• ABOUT THIS TASK: Your task is to copy each line of the material below that includes "Complex".
▬▬▬▬▬▬
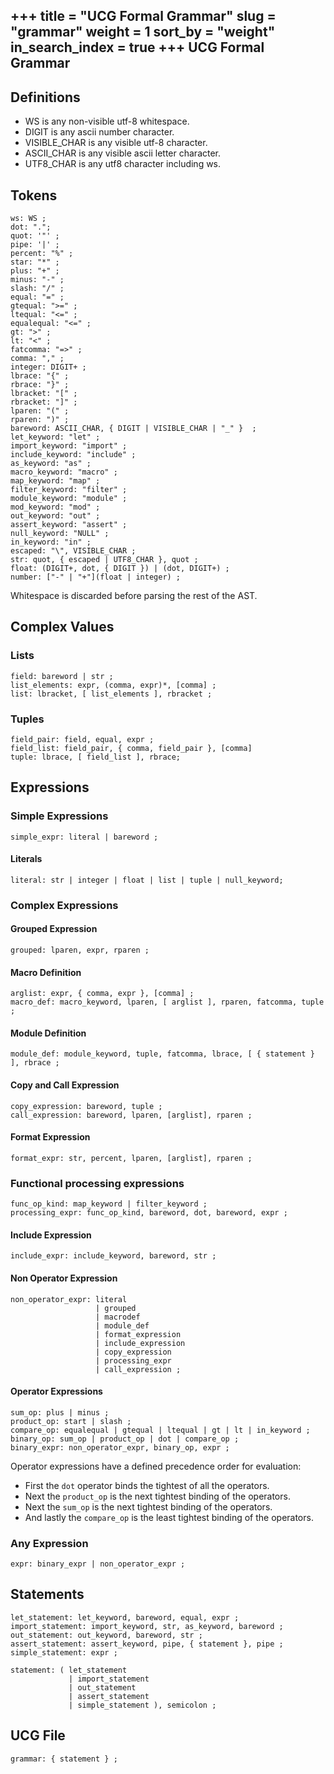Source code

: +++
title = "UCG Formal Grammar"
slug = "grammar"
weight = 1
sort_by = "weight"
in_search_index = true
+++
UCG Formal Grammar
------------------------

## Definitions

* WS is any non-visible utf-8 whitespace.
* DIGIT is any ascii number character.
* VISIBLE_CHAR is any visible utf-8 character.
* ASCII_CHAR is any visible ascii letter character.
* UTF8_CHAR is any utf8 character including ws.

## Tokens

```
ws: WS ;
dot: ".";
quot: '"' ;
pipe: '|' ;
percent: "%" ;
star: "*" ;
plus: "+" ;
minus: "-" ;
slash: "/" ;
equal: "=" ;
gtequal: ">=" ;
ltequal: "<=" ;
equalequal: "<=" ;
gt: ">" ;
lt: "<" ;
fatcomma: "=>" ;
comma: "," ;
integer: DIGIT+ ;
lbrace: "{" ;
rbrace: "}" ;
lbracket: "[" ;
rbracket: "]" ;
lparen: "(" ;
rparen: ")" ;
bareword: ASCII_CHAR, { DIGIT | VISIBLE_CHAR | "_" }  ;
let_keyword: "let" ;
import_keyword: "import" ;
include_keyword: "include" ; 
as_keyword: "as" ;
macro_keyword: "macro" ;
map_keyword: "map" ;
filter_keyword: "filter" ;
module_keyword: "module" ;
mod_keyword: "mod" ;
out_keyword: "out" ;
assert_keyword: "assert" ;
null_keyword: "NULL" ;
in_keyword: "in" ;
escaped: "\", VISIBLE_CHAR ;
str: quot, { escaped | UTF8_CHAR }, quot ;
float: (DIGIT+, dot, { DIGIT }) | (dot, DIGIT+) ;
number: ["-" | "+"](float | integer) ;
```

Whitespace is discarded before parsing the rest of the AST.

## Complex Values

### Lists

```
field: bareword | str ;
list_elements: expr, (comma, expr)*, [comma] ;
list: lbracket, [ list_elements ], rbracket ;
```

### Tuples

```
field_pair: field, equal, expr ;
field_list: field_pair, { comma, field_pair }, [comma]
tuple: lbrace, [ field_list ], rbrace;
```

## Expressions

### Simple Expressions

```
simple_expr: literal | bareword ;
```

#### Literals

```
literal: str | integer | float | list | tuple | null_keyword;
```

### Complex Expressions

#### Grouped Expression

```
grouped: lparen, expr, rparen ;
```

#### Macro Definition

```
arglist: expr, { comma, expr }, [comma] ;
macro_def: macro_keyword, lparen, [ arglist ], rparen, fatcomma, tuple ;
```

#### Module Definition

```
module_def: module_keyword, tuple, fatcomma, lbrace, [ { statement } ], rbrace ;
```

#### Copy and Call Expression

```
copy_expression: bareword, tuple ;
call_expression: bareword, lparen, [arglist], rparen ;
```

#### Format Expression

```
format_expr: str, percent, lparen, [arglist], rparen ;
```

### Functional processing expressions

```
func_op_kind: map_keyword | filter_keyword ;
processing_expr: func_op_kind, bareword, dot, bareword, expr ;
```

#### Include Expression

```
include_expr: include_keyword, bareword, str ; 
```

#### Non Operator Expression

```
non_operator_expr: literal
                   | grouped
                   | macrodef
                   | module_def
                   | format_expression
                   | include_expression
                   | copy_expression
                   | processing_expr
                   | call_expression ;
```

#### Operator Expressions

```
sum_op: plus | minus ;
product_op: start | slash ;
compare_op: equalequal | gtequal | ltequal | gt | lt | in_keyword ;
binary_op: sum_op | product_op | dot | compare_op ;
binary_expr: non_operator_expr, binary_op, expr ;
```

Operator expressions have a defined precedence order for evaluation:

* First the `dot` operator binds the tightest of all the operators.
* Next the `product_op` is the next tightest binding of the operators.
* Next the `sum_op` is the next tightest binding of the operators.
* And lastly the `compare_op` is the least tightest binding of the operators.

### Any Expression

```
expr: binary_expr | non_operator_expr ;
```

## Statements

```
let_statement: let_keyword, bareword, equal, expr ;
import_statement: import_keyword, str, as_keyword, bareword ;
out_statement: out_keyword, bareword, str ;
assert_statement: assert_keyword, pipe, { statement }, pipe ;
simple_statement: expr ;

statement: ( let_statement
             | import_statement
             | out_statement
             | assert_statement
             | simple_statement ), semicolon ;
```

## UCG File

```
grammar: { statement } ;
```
▬▬▬▬▬▬
• SOLUTION TO THE PROBLEM:
## Complex Values
### Complex Expressions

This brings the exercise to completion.